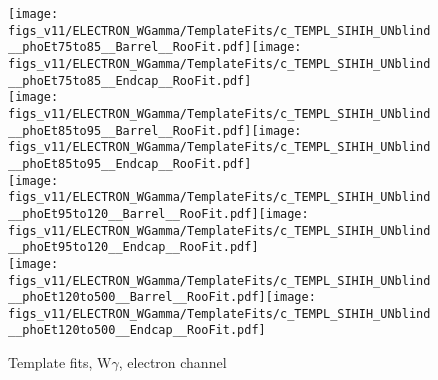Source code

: \begin{figure}[htb]
  \begin{center}
   \texttt{[image: figs\_v11/ELECTRON\_WGamma/TemplateFits/c\_TEMPL\_SIHIH\_UNblind\_\_phoEt75to85\_\_Barrel\_\_RooFit.pdf]}\texttt{[image: figs\_v11/ELECTRON\_WGamma/TemplateFits/c\_TEMPL\_SIHIH\_UNblind\_\_phoEt75to85\_\_Endcap\_\_RooFit.pdf]}\\
   \texttt{[image: figs\_v11/ELECTRON\_WGamma/TemplateFits/c\_TEMPL\_SIHIH\_UNblind\_\_phoEt85to95\_\_Barrel\_\_RooFit.pdf]}\texttt{[image: figs\_v11/ELECTRON\_WGamma/TemplateFits/c\_TEMPL\_SIHIH\_UNblind\_\_phoEt85to95\_\_Endcap\_\_RooFit.pdf]}\\
   \texttt{[image: figs\_v11/ELECTRON\_WGamma/TemplateFits/c\_TEMPL\_SIHIH\_UNblind\_\_phoEt95to120\_\_Barrel\_\_RooFit.pdf]}\texttt{[image: figs\_v11/ELECTRON\_WGamma/TemplateFits/c\_TEMPL\_SIHIH\_UNblind\_\_phoEt95to120\_\_Endcap\_\_RooFit.pdf]}\\
   \texttt{[image: figs\_v11/ELECTRON\_WGamma/TemplateFits/c\_TEMPL\_SIHIH\_UNblind\_\_phoEt120to500\_\_Barrel\_\_RooFit.pdf]}\texttt{[image: figs\_v11/ELECTRON\_WGamma/TemplateFits/c\_TEMPL\_SIHIH\_UNblind\_\_phoEt120to500\_\_Endcap\_\_RooFit.pdf]}\\
  \label{fig:templateFits_SIHIH_ELECTRON_3}
  \caption{Template fits, W$\gamma$, electron channel}
  \end{center}
\end{figure}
---*---
» **Aim of the exercise**
Output exactly the lines between the one containing "fits, W$\gamma$, electron" and the final line above, both inclusive.

» **Reply**
  \caption{Template fits, W$\gamma$, electron channel}
  \end{center}
\end{figure}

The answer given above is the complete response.